Dataset extract:
Segment Open
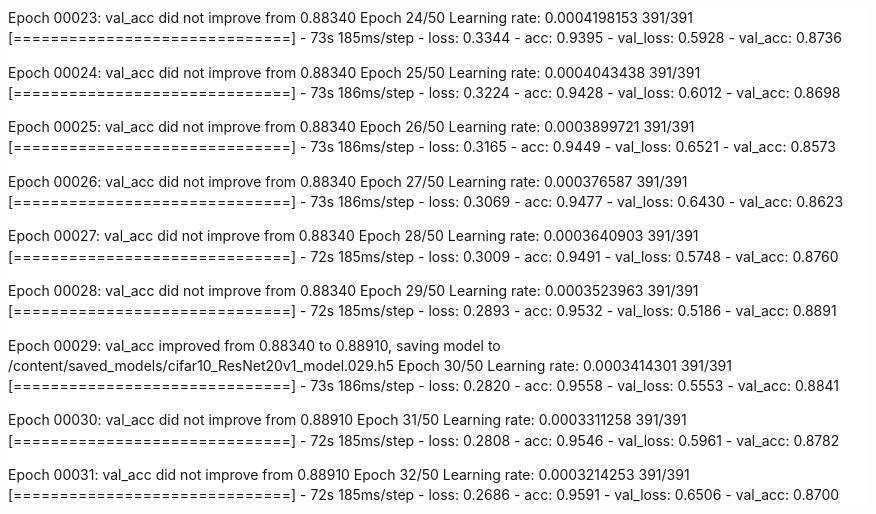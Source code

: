 Epoch 00023: val_acc did not improve from 0.88340
Epoch 24/50
Learning rate:  0.0004198153
391/391 [==============================] - 73s 185ms/step - loss: 0.3344 - acc: 0.9395 - val_loss: 0.5928 - val_acc: 0.8736

Epoch 00024: val_acc did not improve from 0.88340
Epoch 25/50
Learning rate:  0.0004043438
391/391 [==============================] - 73s 186ms/step - loss: 0.3224 - acc: 0.9428 - val_loss: 0.6012 - val_acc: 0.8698

Epoch 00025: val_acc did not improve from 0.88340
Epoch 26/50
Learning rate:  0.0003899721
391/391 [==============================] - 73s 186ms/step - loss: 0.3165 - acc: 0.9449 - val_loss: 0.6521 - val_acc: 0.8573

Epoch 00026: val_acc did not improve from 0.88340
Epoch 27/50
Learning rate:  0.000376587
391/391 [==============================] - 73s 186ms/step - loss: 0.3069 - acc: 0.9477 - val_loss: 0.6430 - val_acc: 0.8623

Epoch 00027: val_acc did not improve from 0.88340
Epoch 28/50
Learning rate:  0.0003640903
391/391 [==============================] - 72s 185ms/step - loss: 0.3009 - acc: 0.9491 - val_loss: 0.5748 - val_acc: 0.8760

Epoch 00028: val_acc did not improve from 0.88340
Epoch 29/50
Learning rate:  0.0003523963
391/391 [==============================] - 72s 185ms/step - loss: 0.2893 - acc: 0.9532 - val_loss: 0.5186 - val_acc: 0.8891

Epoch 00029: val_acc improved from 0.88340 to 0.88910, saving model to /content/saved_models/cifar10_ResNet20v1_model.029.h5
Epoch 30/50
Learning rate:  0.0003414301
391/391 [==============================] - 73s 186ms/step - loss: 0.2820 - acc: 0.9558 - val_loss: 0.5553 - val_acc: 0.8841

Epoch 00030: val_acc did not improve from 0.88910
Epoch 31/50
Learning rate:  0.0003311258
391/391 [==============================] - 72s 185ms/step - loss: 0.2808 - acc: 0.9546 - val_loss: 0.5961 - val_acc: 0.8782

Epoch 00031: val_acc did not improve from 0.88910
Epoch 32/50
Learning rate:  0.0003214253
391/391 [==============================] - 72s 185ms/step - loss: 0.2686 - acc: 0.9591 - val_loss: 0.6506 - val_acc: 0.8700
Segment Closed
Please find every line in the listing that holds the string "Learning" and copy it.

Response box:
Learning rate:  0.0004198153
Learning rate:  0.0004043438
Learning rate:  0.0003899721
Learning rate:  0.000376587
Learning rate:  0.0003640903
Learning rate:  0.0003523963
Learning rate:  0.0003414301
Learning rate:  0.0003311258
Learning rate:  0.0003214253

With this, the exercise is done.